Journalstone continues to impress me with their originality, compelling methods of story telling. The majority of their authors are new to the publishing business yet far from new in the area of talent. Granted this is far from the first time a writer has dabbled in an occult oriented story with a musical backdrop. Yet it is evident Wynne has exercised the carnal rule of creative writing in writing what you know about. Perhaps the author is, has been or at very least is extremely knowledgeable of the ins and outs of the music industry.
One may hamper a guess that indulgent degrees of industry jargon, lingo and description may bore the occasional reader. I really don’t think this is the case here. Wynne illustrates just the right fine balance in between describing what is going on behind the scenes and the very real terror that lurks in the shadows of the converted church. It’s creepy, spellbinding terror and fixates the reader into finding out more, more and more. At very least I would say the author did a phenomenal job of research and creates a very realistic, believable setting and characters.
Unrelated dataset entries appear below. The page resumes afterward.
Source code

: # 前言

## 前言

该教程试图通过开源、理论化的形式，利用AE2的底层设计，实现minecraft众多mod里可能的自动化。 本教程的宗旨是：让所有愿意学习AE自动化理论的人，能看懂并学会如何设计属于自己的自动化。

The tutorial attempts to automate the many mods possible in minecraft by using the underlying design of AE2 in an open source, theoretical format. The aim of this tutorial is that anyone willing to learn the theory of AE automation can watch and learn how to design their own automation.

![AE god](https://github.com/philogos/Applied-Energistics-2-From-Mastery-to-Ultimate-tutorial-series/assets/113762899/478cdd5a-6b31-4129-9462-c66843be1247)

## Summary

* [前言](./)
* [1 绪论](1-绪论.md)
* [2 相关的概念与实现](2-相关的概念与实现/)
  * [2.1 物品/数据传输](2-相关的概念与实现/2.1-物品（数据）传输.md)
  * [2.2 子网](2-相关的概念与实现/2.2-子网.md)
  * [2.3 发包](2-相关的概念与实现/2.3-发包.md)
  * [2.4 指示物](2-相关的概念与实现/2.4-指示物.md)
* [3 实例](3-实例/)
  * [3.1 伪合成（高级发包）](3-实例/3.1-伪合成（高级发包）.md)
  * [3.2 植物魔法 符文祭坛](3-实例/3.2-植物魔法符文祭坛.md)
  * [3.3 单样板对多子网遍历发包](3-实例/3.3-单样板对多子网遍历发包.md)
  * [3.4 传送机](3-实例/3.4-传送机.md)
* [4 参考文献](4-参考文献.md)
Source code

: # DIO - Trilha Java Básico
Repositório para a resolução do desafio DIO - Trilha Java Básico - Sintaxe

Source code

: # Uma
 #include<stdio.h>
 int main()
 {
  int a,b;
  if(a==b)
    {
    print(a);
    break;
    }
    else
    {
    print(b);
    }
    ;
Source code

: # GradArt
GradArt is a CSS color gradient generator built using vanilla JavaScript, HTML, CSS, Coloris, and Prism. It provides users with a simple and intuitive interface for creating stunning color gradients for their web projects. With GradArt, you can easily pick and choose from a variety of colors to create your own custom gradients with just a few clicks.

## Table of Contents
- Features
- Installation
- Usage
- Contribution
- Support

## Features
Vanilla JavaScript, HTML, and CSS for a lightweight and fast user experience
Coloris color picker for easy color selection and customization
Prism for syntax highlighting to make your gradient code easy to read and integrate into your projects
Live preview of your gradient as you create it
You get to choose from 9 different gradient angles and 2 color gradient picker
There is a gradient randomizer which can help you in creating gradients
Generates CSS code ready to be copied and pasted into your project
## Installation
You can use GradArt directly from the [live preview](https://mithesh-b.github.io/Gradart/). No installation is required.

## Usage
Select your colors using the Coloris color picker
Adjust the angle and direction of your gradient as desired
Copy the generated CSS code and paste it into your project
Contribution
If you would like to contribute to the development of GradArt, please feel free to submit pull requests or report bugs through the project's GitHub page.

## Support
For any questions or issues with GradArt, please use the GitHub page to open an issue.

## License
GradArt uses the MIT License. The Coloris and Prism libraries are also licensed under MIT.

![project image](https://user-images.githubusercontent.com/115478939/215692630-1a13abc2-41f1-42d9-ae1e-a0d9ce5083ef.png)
The formula of an evil incarnate such as a demon, disciple of the devil versus human conflict is tried and true. Everyone likes a good old fashioned soul for sale story. Wynne had done a wonderful job of illustrating the rising tension here.
The plot is layered with a number of interesting characters from Jake the aspiring engineer to the lead protagonist Billy Moon in his struggle for love, belonging and stardom to Rachel the obsessed fan to Trevor Rail the epitome of slimy record company executives.
Moon’s apathy and suicidal tendencies will unite a large audience plagued with melancholy similar to teen angst heavy metal unions. While reading DOEL I’m reminded time and again of the group Korn or perhaps Marilyn Manson. I think it’s ingenious how the author has tuned into a younger audience and ideally opening the eyes to a new market.
Trevor Rail is mysterious, ominous and as sinister as it gets. His role keeps the reader in suspense and in wonder if he is human, a demon incarnate or the very devil himself.
In some very minor grievances: I didn’t care for how Rachel Shadbourne, the obsessed fan turned muse was portrayed in the final act of the novel. I won’t disclose any spoilers here and encourage readers to explore the tale on their own and see if they know what I mean. It’s a personal preference and inevitably some readers will feel she arrived precisely at the destination she deserved. I also would have liked to have seen a much more gradual descent into Moon’s madness. Some of his behavior at the studio was highly erratic even for a pampered, spoiled rock star. Then again there are specific guidelines to maintain for the publishing companies so it’s easily over looked. Perhaps a film adaptation would capture his turmoil well.
It is no mystery as to why Douglas Wynne achieved a tie for best novel competition. I look forward with great enthusiasm to reading his future endeavors.